>>>>>

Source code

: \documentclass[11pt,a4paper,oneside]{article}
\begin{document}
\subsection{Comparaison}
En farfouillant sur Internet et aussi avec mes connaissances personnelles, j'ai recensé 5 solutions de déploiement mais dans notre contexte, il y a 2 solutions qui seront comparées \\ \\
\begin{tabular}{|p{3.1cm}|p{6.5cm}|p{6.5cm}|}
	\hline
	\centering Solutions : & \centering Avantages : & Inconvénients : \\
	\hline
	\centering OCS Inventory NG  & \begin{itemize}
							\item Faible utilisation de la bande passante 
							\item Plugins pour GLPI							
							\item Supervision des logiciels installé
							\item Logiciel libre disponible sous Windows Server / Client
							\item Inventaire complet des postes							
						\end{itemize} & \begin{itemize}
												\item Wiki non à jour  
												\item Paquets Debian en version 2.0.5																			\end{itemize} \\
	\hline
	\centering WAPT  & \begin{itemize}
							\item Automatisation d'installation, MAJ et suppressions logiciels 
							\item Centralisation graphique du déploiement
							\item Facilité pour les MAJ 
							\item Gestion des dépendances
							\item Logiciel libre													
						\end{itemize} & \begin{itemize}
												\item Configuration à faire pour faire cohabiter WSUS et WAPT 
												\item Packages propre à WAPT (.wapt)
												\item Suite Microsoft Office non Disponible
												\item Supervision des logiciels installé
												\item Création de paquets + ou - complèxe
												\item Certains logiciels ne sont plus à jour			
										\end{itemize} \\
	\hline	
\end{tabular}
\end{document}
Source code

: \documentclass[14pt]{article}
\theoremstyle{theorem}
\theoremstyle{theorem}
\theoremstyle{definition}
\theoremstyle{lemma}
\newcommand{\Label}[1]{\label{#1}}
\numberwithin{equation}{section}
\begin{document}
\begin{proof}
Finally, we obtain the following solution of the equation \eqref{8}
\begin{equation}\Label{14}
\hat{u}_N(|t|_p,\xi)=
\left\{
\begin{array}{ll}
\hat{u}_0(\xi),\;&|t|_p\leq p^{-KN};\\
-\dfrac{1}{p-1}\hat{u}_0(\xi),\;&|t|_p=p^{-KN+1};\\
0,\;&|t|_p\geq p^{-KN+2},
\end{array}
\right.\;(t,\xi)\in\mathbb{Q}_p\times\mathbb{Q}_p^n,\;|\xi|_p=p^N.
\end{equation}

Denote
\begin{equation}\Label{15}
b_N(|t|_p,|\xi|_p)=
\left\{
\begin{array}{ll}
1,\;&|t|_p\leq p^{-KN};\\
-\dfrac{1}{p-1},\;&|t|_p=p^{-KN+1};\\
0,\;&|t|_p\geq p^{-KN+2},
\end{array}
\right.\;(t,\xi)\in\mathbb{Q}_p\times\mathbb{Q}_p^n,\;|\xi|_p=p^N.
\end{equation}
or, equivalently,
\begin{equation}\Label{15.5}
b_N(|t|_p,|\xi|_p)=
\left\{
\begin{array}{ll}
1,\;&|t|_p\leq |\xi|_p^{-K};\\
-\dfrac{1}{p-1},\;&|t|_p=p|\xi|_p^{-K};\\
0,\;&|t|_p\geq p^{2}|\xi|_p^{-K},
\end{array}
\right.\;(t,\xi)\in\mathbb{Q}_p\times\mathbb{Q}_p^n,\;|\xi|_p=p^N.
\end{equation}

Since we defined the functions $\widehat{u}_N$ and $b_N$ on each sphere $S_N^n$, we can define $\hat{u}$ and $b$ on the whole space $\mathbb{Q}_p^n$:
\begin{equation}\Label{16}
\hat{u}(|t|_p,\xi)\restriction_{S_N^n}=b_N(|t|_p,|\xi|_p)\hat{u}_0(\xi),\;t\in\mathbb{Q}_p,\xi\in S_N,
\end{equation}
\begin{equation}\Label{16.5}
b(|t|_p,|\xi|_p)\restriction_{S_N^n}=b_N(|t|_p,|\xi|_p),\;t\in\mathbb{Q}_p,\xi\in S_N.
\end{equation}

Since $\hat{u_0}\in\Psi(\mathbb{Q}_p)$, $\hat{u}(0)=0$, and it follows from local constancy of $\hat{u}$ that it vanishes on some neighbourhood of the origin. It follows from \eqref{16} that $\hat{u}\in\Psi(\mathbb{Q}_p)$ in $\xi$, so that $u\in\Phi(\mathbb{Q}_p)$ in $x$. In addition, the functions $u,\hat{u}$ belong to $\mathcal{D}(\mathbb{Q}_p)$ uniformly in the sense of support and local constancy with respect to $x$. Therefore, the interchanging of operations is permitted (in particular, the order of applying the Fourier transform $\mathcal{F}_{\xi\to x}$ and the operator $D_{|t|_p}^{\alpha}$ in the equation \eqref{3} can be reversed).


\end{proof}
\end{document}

<<<<<

Task requirements: Among the entries, find each line that includes the string "theoremstyle" and copy it.

Reply:
\theoremstyle{theorem}
\theoremstyle{theorem}
\theoremstyle{definition}
\theoremstyle{lemma}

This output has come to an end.